■ **HOW TO COMPLETE THIS TASK**: Find each line of the entries with the string "signal", please, and copy it.

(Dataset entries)

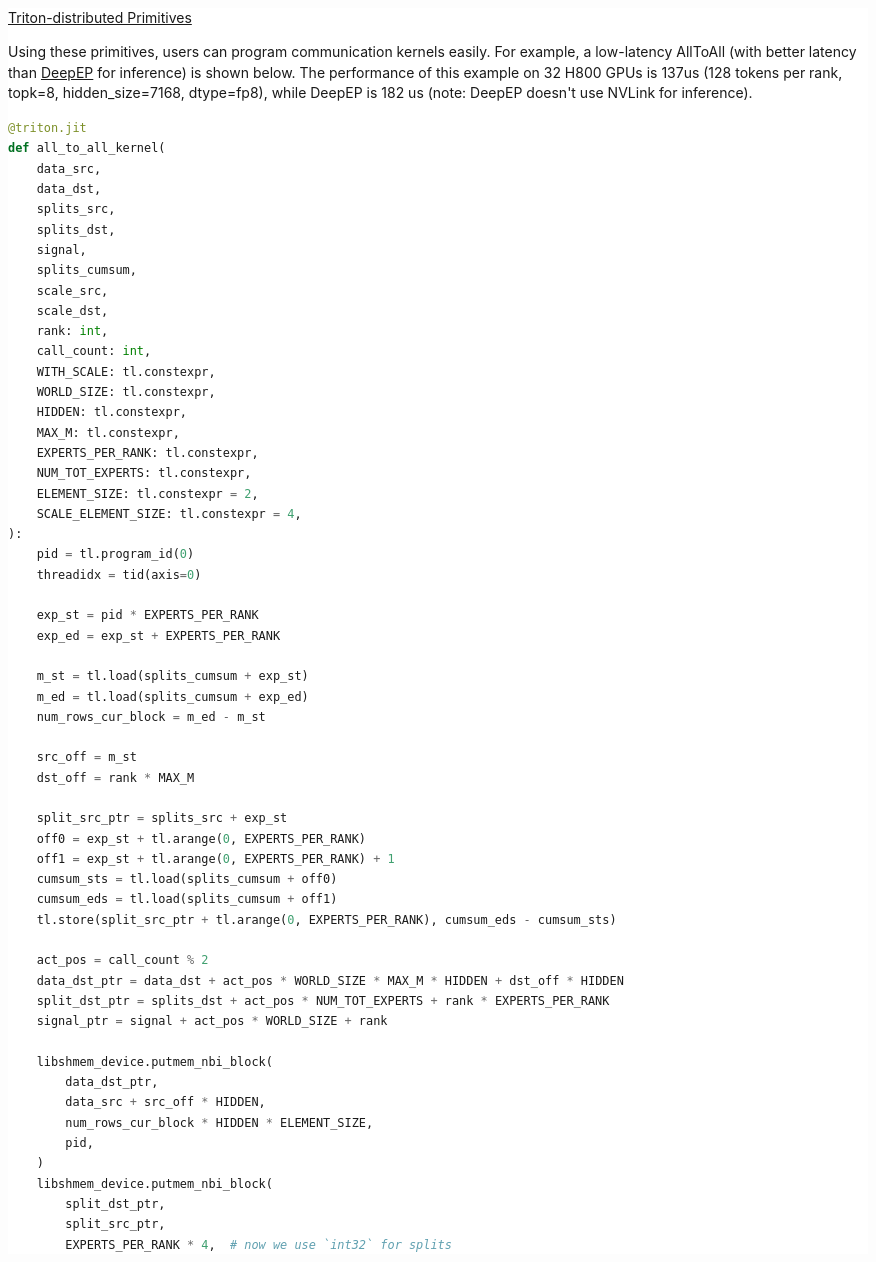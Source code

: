 [Triton-distributed Primitives](docs/primitives.md)

Using these primitives, users can program communication kernels easily. For example, a low-latency AllToAll (with better latency than [DeepEP](https://github.com/deepseek-ai/DeepEP) for inference) is shown below.
The performance of this example on 32 H800 GPUs is 137us (128 tokens per rank, topk=8, hidden_size=7168, dtype=fp8), while DeepEP is 182 us (note: DeepEP doesn't use NVLink for inference).
```py
@triton.jit
def all_to_all_kernel(
    data_src,
    data_dst,
    splits_src,
    splits_dst,
    signal,
    splits_cumsum,
    scale_src,
    scale_dst,
    rank: int,
    call_count: int,
    WITH_SCALE: tl.constexpr,
    WORLD_SIZE: tl.constexpr,
    HIDDEN: tl.constexpr,
    MAX_M: tl.constexpr,
    EXPERTS_PER_RANK: tl.constexpr,
    NUM_TOT_EXPERTS: tl.constexpr,
    ELEMENT_SIZE: tl.constexpr = 2,
    SCALE_ELEMENT_SIZE: tl.constexpr = 4,
):
    pid = tl.program_id(0)
    threadidx = tid(axis=0)

    exp_st = pid * EXPERTS_PER_RANK
    exp_ed = exp_st + EXPERTS_PER_RANK

    m_st = tl.load(splits_cumsum + exp_st)
    m_ed = tl.load(splits_cumsum + exp_ed)
    num_rows_cur_block = m_ed - m_st

    src_off = m_st
    dst_off = rank * MAX_M

    split_src_ptr = splits_src + exp_st
    off0 = exp_st + tl.arange(0, EXPERTS_PER_RANK)
    off1 = exp_st + tl.arange(0, EXPERTS_PER_RANK) + 1
    cumsum_sts = tl.load(splits_cumsum + off0)
    cumsum_eds = tl.load(splits_cumsum + off1)
    tl.store(split_src_ptr + tl.arange(0, EXPERTS_PER_RANK), cumsum_eds - cumsum_sts)

    act_pos = call_count % 2
    data_dst_ptr = data_dst + act_pos * WORLD_SIZE * MAX_M * HIDDEN + dst_off * HIDDEN
    split_dst_ptr = splits_dst + act_pos * NUM_TOT_EXPERTS + rank * EXPERTS_PER_RANK
    signal_ptr = signal + act_pos * WORLD_SIZE + rank

    libshmem_device.putmem_nbi_block(
        data_dst_ptr,
        data_src + src_off * HIDDEN,
        num_rows_cur_block * HIDDEN * ELEMENT_SIZE,
        pid,
    )
    libshmem_device.putmem_nbi_block(
        split_dst_ptr,
        split_src_ptr,
        EXPERTS_PER_RANK * 4,  # now we use `int32` for splits
```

■ **YOUR SOLUTION**:
    signal,
    signal_ptr = signal + act_pos * WORLD_SIZE + rank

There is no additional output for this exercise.